The Disconnect: Women, Money & Hollywood (Part Two)

By now everyone has seen the Manohla Dargis’ piece in the NY Times Women in the Seats but Not Behind the Camera which is a solid but late to the party piece about how even though women are buying tickets they still have few opportunities to direct.  I guess people care more about the lack of directors this year because a) women are actually making a difference at the box office and must be reckoned with, and b) for the first time a woman could potentially take home the best director statuette at the Oscars.

It’s not news to me or anyone who reads this site that women have been full and equal participants at the box office buying 50% of the tickets (according to MPAA stats).  And according to a piece in The Wrap last week, women won the battle at the box office this year, Look Who’s Winning the B.O. Battle of the Sexes:

“This is the year of the woman,” Paul Dergarabedian, a box-office analyst with Hollywood.com, told TheWrap. “Female stars or female-driven movies have been unexpectedly dominant. I mean, Meryl Streep is just as vital today as ever.”

But here is where the disconnect comes in.  Women buy tickets, yet still don’t get directing gigs.  As Dargis writes:

Women need to develop their own muscles.  I’m not talking about those buff babes who pop up in adolescent fantasies, licking their lips as they lock and load; I’m talking about movies made for and with women. I’m also talking about movies directed by women.

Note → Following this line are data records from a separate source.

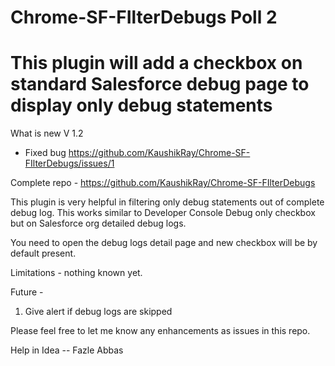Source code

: # Chrome-SF-FIlterDebugs Poll 2

# This plugin will add a checkbox on standard Salesforce debug page to display only debug statements
What is new V 1.2
- Fixed bug https://github.com/KaushikRay/Chrome-SF-FIlterDebugs/issues/1

Complete repo - https://github.com/KaushikRay/Chrome-SF-FIlterDebugs

This plugin is very helpful in filtering only debug statements out of complete debug log.
This works similar to Developer Console Debug only checkbox but on Salesforce org detailed debug logs.

You need to open the debug logs detail page and new checkbox will be by default present.

Limitations - nothing known yet.

Future - 
1. Give alert if debug logs are skipped

Please feel free to let me know any enhancements as issues in this repo.

Help in Idea -- Fazle Abbas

Why is it so hard for women to get the gigs?  Women spend the money to go to film school and want to direct, yet for reasons that no one has really figured out how to assess (because hardly anyone will talk on the record about it) women do not get the big studio directing gigs.  They just don’t.  You can blame it the old boy’s club.  You can say that men don’t want to see the type of movies women direct.  You can call it whatever you want.  But to me it’s plain old bullshit sexism.  For some reason the studio executives — male and female — don’t want to buy what women have to sell.

If we as women (and men) went out and supported films like Whip It the studios would make more of them.  Nobody went to see Whip It which was an awesome film.  We can blame that on marketing issues but if we don’t go see the good films by women the studios won’t make them.  It’s really simple and yes it is a double standard.  We need to support films by women more than we need to support the film by men.  That’s just the way it is.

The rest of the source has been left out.